| Dans les actions humaines, la prévision d’un phénomène accroît sa probabilité de survenue. |
En science, l’observateur influe sur le phénomène observé. En matière financière, la survenue d’un évènement peut être provoquée par l’annonce de sa possibilité. En matière politique, un résultat de sondage d’opinion peut orienter une élection dans le même sens. Dans les actions humaines, un jugement sur la réalité peut modifier la réalité, l’idée que l’on se fait d’un évènement devenant partie intégrante de l’évènement.
Il est certain que le verdict des agences de notation sur la situation économique d’un état contribue à modifier la situation de cet état. Tout se passe comme si un instrument de mesure serait à même de modifier par la mesure l’objet mesuré. L’état dévalorisé accuse alors l’instrument de mesure de sa propre situation, comme un patient accuserait le thermomètre de lui donner de la fièvre. Si un thermomètre ne peut pas créer un état fébrile, un malade à qui l’on annonce qu’il a de la fièvre se sent toujours plus mal et ceux qui l’entourent sont plus inquiets après cette annonce qu’avant. L’annonce de la vérité que l’on s’efforçait de cacher est toujours mal vécu par un patient comme par un gouvernement qui se mentait à lui-même et aux autres et par le peuple qui ne se fait plus d’illusions et devra la subir.

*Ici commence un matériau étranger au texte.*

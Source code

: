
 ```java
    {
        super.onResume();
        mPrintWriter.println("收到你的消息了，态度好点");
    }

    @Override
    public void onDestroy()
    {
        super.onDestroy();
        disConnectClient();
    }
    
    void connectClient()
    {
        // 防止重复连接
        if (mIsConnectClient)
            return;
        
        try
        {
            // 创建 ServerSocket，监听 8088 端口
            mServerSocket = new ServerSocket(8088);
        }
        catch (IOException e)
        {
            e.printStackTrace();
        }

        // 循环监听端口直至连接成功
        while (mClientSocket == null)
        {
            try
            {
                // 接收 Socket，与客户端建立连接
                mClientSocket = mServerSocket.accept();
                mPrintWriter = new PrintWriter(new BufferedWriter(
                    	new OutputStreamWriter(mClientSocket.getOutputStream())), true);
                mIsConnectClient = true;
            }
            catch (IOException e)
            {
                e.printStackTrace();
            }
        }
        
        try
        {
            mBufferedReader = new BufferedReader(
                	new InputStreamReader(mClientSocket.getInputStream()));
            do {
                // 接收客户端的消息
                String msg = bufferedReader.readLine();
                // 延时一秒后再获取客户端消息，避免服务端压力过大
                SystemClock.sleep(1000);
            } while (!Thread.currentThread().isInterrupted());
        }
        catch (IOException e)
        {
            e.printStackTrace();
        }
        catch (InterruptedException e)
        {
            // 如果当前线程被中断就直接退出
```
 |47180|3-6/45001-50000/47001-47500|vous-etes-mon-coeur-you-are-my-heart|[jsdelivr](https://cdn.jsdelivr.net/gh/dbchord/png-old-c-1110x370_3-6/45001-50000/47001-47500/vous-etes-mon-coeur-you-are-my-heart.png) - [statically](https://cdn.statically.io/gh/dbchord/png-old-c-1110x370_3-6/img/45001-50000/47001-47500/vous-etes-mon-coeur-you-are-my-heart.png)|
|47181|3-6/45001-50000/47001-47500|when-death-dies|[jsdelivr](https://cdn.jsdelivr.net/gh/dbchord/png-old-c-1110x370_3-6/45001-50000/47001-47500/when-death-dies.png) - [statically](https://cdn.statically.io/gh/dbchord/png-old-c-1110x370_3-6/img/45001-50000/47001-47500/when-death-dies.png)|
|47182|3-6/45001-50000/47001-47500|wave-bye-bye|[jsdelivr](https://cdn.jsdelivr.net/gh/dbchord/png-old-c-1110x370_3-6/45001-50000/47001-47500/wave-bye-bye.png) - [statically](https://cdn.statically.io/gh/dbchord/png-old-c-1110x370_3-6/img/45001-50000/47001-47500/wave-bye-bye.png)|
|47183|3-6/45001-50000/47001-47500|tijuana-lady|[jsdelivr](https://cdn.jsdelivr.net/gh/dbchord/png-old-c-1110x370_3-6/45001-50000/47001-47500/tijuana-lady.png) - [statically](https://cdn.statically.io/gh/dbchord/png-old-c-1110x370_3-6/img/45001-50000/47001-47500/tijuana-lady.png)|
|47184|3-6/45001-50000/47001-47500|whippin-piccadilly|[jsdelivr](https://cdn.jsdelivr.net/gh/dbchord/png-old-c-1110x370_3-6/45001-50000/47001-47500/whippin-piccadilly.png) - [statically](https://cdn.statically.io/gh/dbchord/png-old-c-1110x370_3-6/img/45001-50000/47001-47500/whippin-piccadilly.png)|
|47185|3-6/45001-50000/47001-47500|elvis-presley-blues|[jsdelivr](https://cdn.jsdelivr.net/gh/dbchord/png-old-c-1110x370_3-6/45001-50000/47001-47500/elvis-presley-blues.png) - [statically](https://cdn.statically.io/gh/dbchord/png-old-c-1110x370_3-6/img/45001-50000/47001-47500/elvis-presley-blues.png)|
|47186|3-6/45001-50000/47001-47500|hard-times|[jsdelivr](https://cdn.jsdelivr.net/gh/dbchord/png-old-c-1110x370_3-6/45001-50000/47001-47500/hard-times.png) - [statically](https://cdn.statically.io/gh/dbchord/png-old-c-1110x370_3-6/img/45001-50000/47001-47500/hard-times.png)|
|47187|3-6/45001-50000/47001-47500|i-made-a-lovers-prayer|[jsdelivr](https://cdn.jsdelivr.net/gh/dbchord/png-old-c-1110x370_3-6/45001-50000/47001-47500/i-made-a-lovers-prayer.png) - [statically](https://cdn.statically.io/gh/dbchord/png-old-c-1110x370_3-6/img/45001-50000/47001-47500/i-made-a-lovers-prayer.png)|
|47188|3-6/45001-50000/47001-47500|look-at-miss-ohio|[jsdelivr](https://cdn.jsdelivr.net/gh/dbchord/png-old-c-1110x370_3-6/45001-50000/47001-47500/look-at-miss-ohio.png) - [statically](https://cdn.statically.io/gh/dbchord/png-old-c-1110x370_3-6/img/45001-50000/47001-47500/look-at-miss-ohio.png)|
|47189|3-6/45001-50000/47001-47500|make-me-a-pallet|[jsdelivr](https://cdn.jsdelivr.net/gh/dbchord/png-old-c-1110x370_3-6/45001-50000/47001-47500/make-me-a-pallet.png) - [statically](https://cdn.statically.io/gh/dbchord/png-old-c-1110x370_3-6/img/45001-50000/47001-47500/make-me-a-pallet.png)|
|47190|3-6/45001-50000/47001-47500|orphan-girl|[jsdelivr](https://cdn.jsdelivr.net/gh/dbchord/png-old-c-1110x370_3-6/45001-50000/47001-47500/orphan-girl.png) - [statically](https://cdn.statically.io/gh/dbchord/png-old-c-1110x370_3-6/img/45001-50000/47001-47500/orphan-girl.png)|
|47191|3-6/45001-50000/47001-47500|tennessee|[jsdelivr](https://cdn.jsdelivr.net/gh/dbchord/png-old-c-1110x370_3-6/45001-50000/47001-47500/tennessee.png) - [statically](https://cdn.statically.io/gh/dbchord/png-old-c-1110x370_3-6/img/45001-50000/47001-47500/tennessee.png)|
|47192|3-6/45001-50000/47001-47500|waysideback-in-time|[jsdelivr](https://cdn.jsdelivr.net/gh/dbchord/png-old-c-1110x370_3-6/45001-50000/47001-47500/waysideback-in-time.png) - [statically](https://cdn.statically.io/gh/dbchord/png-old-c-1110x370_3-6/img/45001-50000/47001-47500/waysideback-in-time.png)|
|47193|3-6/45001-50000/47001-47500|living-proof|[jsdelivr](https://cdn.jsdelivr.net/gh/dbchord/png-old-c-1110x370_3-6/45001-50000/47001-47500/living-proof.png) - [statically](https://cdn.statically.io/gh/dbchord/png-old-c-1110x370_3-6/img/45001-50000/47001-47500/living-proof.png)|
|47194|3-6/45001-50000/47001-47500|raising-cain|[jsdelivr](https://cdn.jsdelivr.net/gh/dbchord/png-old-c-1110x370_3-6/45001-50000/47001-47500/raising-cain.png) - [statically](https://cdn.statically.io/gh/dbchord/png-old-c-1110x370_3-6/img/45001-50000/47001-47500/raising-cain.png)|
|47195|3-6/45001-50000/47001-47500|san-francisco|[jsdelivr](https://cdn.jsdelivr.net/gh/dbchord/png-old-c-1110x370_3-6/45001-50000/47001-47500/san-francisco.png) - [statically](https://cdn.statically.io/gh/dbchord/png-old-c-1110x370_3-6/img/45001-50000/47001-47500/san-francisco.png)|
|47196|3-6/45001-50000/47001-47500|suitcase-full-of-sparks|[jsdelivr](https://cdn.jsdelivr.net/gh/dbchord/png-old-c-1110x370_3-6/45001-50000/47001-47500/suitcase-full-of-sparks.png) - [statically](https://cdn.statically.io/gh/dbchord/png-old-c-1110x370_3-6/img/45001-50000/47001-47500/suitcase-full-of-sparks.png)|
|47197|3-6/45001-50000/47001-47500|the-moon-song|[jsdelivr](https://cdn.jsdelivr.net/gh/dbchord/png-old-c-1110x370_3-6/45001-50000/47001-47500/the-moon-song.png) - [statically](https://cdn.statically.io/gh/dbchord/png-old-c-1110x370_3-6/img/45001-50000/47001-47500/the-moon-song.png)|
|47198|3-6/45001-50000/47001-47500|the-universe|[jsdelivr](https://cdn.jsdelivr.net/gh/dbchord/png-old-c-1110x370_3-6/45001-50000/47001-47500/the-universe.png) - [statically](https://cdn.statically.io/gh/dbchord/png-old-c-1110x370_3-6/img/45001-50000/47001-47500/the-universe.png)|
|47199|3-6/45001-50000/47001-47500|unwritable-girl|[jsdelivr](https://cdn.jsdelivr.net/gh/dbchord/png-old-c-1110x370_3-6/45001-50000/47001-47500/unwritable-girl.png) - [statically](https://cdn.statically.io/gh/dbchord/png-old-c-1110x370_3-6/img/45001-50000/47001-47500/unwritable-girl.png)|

A l’encontre du théorème, on pourrait me rétorquer que les politiques ou les économistes peuvent faire des prévisions optimistes qui ne favorisent guère leur réalisation. L’inefficacité de ces prévisions tient peut-être à leur manque de sincérité. L’optimisme des dirigeants est une constante qui se veut rassurante (notamment à l’égard du prêteur qui craint de perdre son argent et du bon peuple pour tenter de conforter ses illusions), mais dont on finit par douter, comme le pessimisme est la règle des opposants, mais que l’on suspecte de vouloir préparer leur échec futur.
D’une façon générale ce sont plutôt les prévisions pessimistes qui influent sur le cours des évènements car la peur précipite davantage le mouvement que l’espoir.